Before anything else, drop the pictures; then return exactly the lines from the top of the listing through the line with "to wrap. Required.".

• _Source data_

^^^^^^^^^^^^^^^^

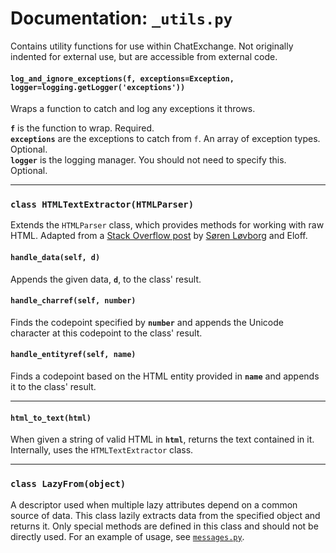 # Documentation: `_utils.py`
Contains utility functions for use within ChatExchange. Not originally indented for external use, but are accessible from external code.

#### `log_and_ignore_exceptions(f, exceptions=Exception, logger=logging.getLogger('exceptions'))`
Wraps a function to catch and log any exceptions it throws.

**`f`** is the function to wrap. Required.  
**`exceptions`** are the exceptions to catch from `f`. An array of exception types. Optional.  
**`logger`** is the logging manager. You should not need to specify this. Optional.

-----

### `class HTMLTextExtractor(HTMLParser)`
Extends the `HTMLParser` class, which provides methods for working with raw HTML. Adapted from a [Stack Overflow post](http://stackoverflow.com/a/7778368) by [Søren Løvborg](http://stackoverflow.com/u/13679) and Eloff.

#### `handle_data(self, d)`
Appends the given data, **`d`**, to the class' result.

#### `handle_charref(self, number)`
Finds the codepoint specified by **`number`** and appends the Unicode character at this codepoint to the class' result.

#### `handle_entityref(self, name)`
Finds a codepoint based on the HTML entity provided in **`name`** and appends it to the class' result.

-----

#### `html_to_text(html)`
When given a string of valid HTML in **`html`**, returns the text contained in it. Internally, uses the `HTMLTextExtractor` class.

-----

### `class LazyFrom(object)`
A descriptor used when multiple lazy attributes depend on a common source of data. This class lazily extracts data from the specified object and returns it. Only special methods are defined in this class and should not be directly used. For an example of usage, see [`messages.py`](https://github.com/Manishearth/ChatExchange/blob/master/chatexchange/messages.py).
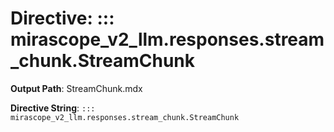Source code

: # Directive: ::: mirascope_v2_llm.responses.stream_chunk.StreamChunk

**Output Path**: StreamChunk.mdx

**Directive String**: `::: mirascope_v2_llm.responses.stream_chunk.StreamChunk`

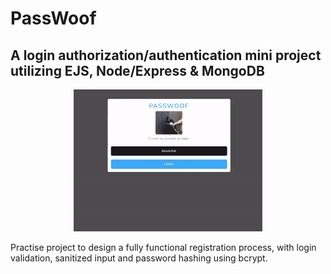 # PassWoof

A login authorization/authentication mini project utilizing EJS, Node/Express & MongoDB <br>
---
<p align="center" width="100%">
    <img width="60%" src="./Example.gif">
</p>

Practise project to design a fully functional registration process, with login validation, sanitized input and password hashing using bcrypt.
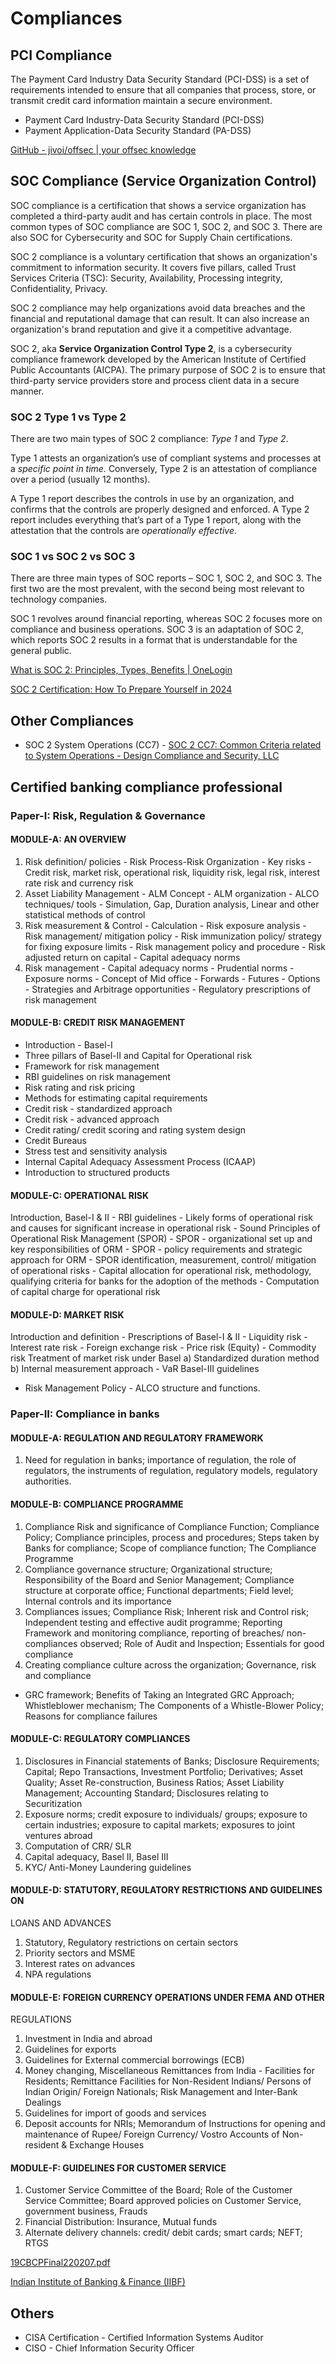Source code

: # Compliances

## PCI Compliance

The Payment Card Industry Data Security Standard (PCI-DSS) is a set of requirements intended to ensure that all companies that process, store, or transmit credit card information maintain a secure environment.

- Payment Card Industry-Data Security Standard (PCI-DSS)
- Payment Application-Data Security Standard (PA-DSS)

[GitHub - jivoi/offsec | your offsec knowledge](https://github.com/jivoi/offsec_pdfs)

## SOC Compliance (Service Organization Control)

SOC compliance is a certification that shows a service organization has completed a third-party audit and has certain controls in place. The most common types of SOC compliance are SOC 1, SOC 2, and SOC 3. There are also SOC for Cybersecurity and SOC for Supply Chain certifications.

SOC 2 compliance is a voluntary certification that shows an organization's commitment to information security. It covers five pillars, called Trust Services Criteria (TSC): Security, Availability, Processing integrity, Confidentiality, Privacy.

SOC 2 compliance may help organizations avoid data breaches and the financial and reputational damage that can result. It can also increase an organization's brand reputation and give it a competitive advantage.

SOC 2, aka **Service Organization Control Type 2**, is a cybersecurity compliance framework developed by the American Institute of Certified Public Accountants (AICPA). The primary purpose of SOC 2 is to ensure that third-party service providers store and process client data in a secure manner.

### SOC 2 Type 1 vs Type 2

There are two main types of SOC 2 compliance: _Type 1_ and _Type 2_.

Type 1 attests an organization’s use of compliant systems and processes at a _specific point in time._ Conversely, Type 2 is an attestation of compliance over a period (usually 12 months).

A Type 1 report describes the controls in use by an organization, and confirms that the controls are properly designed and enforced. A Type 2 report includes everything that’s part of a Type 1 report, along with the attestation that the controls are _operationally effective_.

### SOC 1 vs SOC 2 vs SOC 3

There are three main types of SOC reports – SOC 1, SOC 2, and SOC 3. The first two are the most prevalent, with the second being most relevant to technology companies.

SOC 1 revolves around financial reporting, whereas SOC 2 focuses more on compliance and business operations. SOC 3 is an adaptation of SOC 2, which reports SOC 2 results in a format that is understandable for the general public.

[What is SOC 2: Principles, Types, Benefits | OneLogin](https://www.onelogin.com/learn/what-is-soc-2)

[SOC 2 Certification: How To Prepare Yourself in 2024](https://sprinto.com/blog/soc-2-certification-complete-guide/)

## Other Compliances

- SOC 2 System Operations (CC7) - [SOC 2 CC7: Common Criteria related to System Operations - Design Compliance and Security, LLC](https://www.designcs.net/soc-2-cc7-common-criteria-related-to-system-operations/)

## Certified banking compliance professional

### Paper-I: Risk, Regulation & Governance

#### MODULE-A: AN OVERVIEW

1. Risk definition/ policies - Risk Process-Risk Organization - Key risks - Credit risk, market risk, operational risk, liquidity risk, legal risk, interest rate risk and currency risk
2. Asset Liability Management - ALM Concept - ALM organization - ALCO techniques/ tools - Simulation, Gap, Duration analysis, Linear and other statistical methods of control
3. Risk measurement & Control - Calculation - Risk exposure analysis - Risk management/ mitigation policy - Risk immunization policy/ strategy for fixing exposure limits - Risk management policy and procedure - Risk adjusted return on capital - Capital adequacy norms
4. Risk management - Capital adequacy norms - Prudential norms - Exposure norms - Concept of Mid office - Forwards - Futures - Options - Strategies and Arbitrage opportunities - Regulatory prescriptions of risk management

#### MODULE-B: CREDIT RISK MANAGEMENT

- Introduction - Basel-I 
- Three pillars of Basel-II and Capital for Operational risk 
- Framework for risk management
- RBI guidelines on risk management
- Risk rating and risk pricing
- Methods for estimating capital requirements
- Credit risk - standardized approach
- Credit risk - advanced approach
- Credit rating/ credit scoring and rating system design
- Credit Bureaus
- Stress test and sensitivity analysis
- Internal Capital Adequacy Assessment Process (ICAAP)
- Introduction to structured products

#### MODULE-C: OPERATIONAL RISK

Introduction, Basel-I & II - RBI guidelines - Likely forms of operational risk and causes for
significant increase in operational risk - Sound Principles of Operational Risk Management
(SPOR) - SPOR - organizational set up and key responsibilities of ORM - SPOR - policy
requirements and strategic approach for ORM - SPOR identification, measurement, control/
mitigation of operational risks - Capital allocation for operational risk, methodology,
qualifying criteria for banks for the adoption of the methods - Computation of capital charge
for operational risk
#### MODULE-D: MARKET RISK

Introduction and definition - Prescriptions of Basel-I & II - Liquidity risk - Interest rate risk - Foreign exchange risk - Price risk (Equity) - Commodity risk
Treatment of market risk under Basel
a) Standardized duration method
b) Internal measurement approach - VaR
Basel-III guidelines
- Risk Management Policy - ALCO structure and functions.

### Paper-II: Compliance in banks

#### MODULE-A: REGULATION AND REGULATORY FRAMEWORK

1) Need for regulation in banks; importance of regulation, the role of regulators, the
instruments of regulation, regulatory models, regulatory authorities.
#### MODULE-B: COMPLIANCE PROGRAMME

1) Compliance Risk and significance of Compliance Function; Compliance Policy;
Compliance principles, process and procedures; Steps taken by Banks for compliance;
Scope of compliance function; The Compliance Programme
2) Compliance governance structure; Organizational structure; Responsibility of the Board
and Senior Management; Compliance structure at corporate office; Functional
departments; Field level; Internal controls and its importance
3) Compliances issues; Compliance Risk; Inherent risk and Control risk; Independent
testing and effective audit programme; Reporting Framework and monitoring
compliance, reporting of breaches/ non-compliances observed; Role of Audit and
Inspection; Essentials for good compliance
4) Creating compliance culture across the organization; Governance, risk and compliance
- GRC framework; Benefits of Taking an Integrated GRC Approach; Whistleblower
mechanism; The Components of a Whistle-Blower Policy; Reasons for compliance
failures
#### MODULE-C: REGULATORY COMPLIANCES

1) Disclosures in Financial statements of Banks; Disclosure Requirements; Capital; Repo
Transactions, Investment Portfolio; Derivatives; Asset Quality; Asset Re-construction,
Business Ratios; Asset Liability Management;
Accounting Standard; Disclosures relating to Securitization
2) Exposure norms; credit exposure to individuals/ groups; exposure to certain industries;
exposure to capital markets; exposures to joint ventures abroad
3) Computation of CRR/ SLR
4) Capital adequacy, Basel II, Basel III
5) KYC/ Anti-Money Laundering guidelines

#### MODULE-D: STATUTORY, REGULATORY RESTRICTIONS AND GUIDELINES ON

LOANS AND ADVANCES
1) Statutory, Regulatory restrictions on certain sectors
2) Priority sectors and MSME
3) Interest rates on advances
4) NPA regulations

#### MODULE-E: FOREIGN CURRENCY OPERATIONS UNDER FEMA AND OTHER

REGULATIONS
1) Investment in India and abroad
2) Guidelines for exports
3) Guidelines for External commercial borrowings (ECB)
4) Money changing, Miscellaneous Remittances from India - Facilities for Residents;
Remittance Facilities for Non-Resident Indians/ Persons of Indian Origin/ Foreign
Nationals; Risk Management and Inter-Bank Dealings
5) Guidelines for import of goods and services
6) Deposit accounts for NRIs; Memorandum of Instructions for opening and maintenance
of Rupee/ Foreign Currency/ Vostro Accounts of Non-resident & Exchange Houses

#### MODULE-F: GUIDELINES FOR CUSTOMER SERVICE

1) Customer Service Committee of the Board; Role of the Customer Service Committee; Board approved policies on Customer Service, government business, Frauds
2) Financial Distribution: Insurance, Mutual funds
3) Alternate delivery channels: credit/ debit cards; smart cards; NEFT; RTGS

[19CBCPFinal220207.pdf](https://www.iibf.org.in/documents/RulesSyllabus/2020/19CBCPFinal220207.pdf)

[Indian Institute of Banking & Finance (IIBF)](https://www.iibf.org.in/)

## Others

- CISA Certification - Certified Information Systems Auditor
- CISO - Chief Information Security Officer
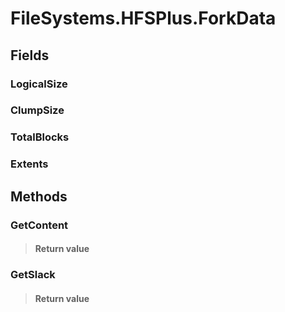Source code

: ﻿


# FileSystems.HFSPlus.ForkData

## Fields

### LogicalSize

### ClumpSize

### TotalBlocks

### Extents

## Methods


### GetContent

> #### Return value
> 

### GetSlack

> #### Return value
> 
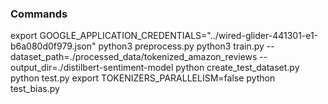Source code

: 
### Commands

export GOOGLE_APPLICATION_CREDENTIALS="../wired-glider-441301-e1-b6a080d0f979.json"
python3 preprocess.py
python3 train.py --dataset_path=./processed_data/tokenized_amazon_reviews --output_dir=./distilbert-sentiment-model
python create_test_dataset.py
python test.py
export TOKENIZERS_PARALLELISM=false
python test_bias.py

^^^^^^^^^^^^^^^^

• _Exercise solution_
 # Documentation: `_utils.py`
Contains utility functions for use within ChatExchange. Not originally indented for external use, but are accessible from external code.

#### `log_and_ignore_exceptions(f, exceptions=Exception, logger=logging.getLogger('exceptions'))`
Wraps a function to catch and log any exceptions it throws.

**`f`** is the function to wrap. Required.  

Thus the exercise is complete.